Your goal
Check each line of the entries for the string "UKLLC". Report only how many lines have it.

Input records
┌────────

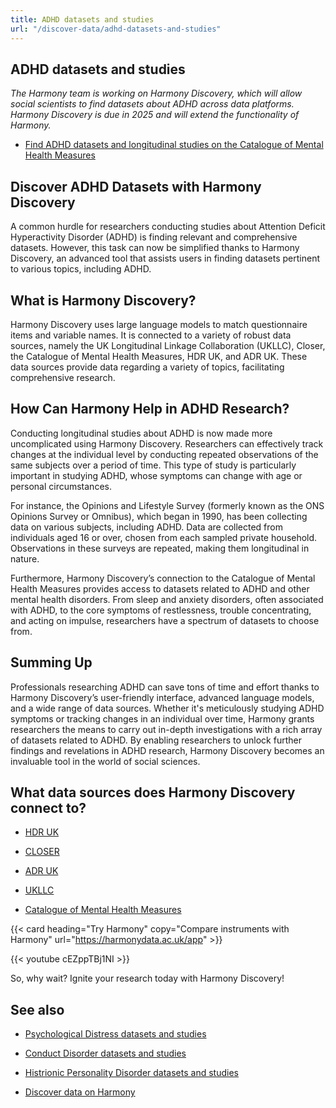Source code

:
 ```yaml
---
title: ADHD datasets and studies
url: "/discover-data/adhd-datasets-and-studies"
---
```


## ADHD datasets and studies

*The Harmony team is working on Harmony Discovery, which will allow social scientists to find datasets about ADHD across data platforms. Harmony Discovery is due in 2025 and will extend the functionality of Harmony.*

* [Find ADHD datasets and longitudinal studies on the Catalogue of Mental Health Measures](https://www.cataloguementalhealth.ac.uk/?content=search&query=Topic:adhd)

## Discover ADHD Datasets with Harmony Discovery

A common hurdle for researchers conducting studies about Attention Deficit Hyperactivity Disorder (ADHD) is finding relevant and comprehensive datasets. However, this task can now be simplified thanks to Harmony Discovery, an advanced tool that assists users in finding datasets pertinent to various topics, including ADHD. 

## What is Harmony Discovery?

Harmony Discovery uses large language models to match questionnaire items and variable names. It is connected to a variety of robust data sources, namely the UK Longitudinal Linkage Collaboration (UKLLC), Closer, the Catalogue of Mental Health Measures, HDR UK, and ADR UK. These data sources provide data regarding a variety of topics, facilitating comprehensive research.

## How Can Harmony Help in ADHD Research?

Conducting longitudinal studies about ADHD is now made more uncomplicated using Harmony Discovery. Researchers can effectively track changes at the individual level by conducting repeated observations of the same subjects over a period of time. This type of study is particularly important in studying ADHD, whose symptoms can change with age or personal circumstances.

For instance, the Opinions and Lifestyle Survey (formerly known as the ONS Opinions Survey or Omnibus), which began in 1990, has been collecting data on various subjects, including ADHD. Data are collected from individuals aged 16 or over, chosen from each sampled private household. Observations in these surveys are repeated, making them longitudinal in nature.

Furthermore, Harmony Discovery’s connection to the Catalogue of Mental Health Measures provides access to datasets related to ADHD and other mental health disorders. From sleep and anxiety disorders, often associated with ADHD, to the core symptoms of restlessness, trouble concentrating, and acting on impulse, researchers have a spectrum of datasets to choose from.

## Summing Up

Professionals researching ADHD can save tons of time and effort thanks to Harmony Discovery’s user-friendly interface, advanced language models, and a wide range of data sources. Whether it's meticulously studying ADHD symptoms or tracking changes in an individual over time, Harmony grants researchers the means to carry out in-depth investigations with a rich array of datasets related to ADHD. By enabling researchers to unlock further findings and revelations in ADHD research, Harmony Discovery becomes an invaluable tool in the world of social sciences. 


## What data sources does Harmony Discovery connect to?

* [HDR UK](https://www.healthdatagateway.org/)

* [CLOSER](https://closer.ac.uk/)

* [ADR UK](https://www.adruk.org/data-access/data-catalogue/)

* [UKLLC](https://explore.ukllc.ac.uk)

* [Catalogue of Mental Health Measures](https://www.cataloguementalhealth.ac.uk/)

{{< card heading="Try Harmony" copy="Compare instruments with Harmony" url="https://harmonydata.ac.uk/app" >}}

{{< youtube cEZppTBj1NI >}}


So, why wait? Ignite your research today with Harmony Discovery!

## See also

* [Psychological Distress datasets and studies](/discover-data/psychological-distress-datasets-and-studies)

* [Conduct Disorder datasets and studies](/discover-data/conduct-disorder-datasets-and-studies)

* [Histrionic Personality Disorder datasets and studies](/discover-data/histrionic-personality-disorder-datasets-and-studies)

* [Discover data on Harmony](/discover-data/)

└────────

Result below
2